L'absence de harcèlement n'exclut pas un manquement à l'obligation de prévenir de tels agissements

En matière de harcèlement, l’employeur a une double obligation : celle de prévenir ces agissements mais aussi celle de les prohiber lorsqu’ils surviennent. Ces deux obligations ne se confondent pas. L’employeur peut donc être sanctionné pour manquement à son obligation de prévention sans l’être pour manquement à son obligation d’interdire de tels faits faute de harcèlement caractérisé.

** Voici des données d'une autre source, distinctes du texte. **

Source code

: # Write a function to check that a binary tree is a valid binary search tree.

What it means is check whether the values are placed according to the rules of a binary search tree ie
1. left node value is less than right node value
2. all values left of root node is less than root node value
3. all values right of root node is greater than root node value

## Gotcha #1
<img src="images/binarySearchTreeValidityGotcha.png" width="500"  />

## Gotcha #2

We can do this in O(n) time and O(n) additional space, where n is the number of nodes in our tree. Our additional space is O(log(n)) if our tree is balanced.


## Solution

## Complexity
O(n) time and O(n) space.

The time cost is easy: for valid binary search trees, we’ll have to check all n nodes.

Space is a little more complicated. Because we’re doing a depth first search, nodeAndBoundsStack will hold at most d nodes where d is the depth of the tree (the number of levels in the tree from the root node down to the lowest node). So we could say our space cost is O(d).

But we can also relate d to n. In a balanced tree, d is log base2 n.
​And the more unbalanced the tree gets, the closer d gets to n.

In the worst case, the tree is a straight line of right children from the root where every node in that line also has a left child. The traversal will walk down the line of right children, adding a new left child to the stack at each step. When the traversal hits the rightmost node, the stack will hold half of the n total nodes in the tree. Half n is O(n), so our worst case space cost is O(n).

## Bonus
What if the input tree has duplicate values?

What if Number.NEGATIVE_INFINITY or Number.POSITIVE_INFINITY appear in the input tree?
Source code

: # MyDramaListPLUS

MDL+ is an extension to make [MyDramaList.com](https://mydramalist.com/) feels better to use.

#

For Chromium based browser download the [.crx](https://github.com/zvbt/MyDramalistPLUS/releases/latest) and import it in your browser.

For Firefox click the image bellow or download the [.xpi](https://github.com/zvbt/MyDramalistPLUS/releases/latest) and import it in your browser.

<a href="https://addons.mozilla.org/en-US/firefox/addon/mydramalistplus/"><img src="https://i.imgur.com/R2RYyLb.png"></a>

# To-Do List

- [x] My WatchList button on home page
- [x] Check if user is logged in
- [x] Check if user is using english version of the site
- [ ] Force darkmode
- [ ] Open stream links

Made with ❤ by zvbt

Un salarié qui se prétendait harcelé moralement est licencié

Un salarié avait fait l’objet de plusieurs mises à pied disciplinaires avant d’être licencié pour faute grave.

Avant son licenciement, ce salarié avait dénoncé auprès de son employeur des agissements de harcèlement moral, sans réaction de celui-ci.

Dans le cadre d’un procès aux prud’hommes, il réclamait :

-d’une part l’annulation de son licenciement compte tenu des faits de harcèlement dont il avait fait l’objet ;

-d’autre part des dommages-intérêts pour violation de l'obligation de prévention du harcèlement moral.

Sans harcèlement caractérisé, l’employeur ne manque pas à son obligation d’interdire de tels agissements

L’employeur doit prohiber toute forme de harcèlement moral (c. trav. art. L.1152-1).

À cet égard, si un salarié est victime de harcèlement, l’employeur doit réagir.

Mais dans cette affaire, les différents éléments présentés par le salarié n’étaient pas suffisants pour laisser supposer l'existence d'un harcèlement aux yeux des juges.

La cour d’appel avait donc rejeté la demande en nullité du licenciement pour cause de harcèlement moral.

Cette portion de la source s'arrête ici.